On Tuesday, the OSVDB project outlined various problems with Secunia's annual vulnerability report, including instances where Secunia counted vulnerabilities multiple times, or under-reported them. The project also took issue with how Secunia classified third-party products, which the Copenhagen-based firm says are non-Microsoft programs, a definition that isn't shared by a majority of the security community.
"In the world of VDBs, we frequently refer to a third-party component a 'library' that is integrated into a bigger package," the post explains.
"The notion that “non-Microsoft” software is “third-party” is very weird for lack of better words, and shows the mindset and perspective of Secunia. This completely discounts users of Apple, Linux, VMs (e.g. Oracle, VMware, Citrix), and mobile devices among others. Such a Microsoft-centric report should clearly be labeled as such, not as a general vulnerability report."
The project acknowledged that their observations may be biased, as they are a direct competitor to Secunia due to the involvement of their commercial partner Risk Based Security (RBS) - but after looking at the source data, it's hard to ignore the numbers.
Secunia reported 13,073 vulnerabilities discovered, in 2,289 products from 539 vendors, but those figures are said to be tabulated by counting vulnerabilities multiple times.
In the matter of browser vulnerabilities, Secunia reported 727 of them in Internet Explorer, Chrome, Opera, Firefox, and Safari. However, the OSDVB project counted 756 of them, and noted that Opera isn't very good at clearly reporting vulnerabilities so the count for that browser is likely off, "something they [Secunia] should clearly have disclaimed."

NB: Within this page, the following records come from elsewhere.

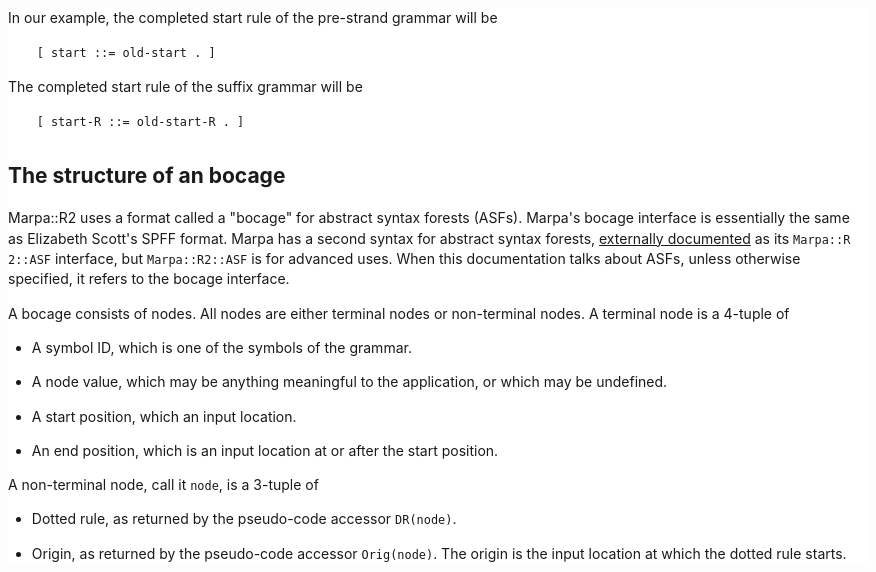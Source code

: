 In our example,
the completed start
rule of the pre-strand grammar will be
```
    [ start ::= old-start . ]
```
The completed start
rule of the suffix grammar will be
```
    [ start-R ::= old-start-R . ]
```

## The structure of an bocage

<a name="BOCAGE"></a>Marpa::R2
uses a format called a "bocage" for
abstract syntax forests (ASFs).
Marpa's bocage interface is essentially
the same as Elizabeth Scott's SPFF format.
Marpa has a second syntax for abstract syntax forests,
[externally documented](https://metacpan.org/pod/distribution/Marpa-R2/pod/ASF.pod)
as its `Marpa::R2::ASF` interface,
but `Marpa::R2::ASF`
is for advanced uses.
When this documentation talks about ASFs,
unless otherwise specified,
it refers to the bocage interface.

A bocage consists of nodes.
All nodes are either terminal nodes
or non-terminal nodes.
A terminal node is a 4-tuple of

* A symbol ID, which is one of the symbols
 of the grammar.

* A node value, which may be anything
 meaningful to the application,
 or which may be undefined.

* A start position, which an input location.

* An end position, which is an input location
  at or after the start position.

A non-terminal node, call it `node`, is a 3-tuple of

* Dotted rule,
  as returned by the
  pseudo-code accessor `DR(node)`.

* Origin,
  as returned by the
  pseudo-code accessor `Orig(node)`.
  The origin is the input location at which
  the dotted rule starts.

The discrepancy in totals carries over to PDF readers as well. Secunia reported 70, OSVDB recorded 76. However, when it came to vulnerabilities in Microsoft programs, the difference in classification and reporting was much larger. Secunia reported 192 vulnerabilities in Microsoft products, noting that the total represented a 128.6 percent increase when compared to 2012. However, OSVDB recorded 363, altering the percentage increase to 175.3 percent.
"In conclusion, while we appreciate companies sharing vulnerability intelligence, the Secunia 2013 vulnerability report is ultimately fluff that provides no benefit to organizations. The flawed methodology and inability for them to parse their own data means that the conclusions cannot be relied upon for making business decisions."
The Hash has reached out to Secunia for comment. If they issue a statement, this post will be updated. Until then, the OSVDB blog post on the topic is an interesting read.Update:
Secunia said they're aware of the post, but that they wouldn't offer any comments.
"Yes, Secunia is aware of the blog post. It is company policy not to comment or engage publicly in criticism/accusations with competitors. Secunia firmly stands behind the data and methodology of its Annual Vulnerability Review."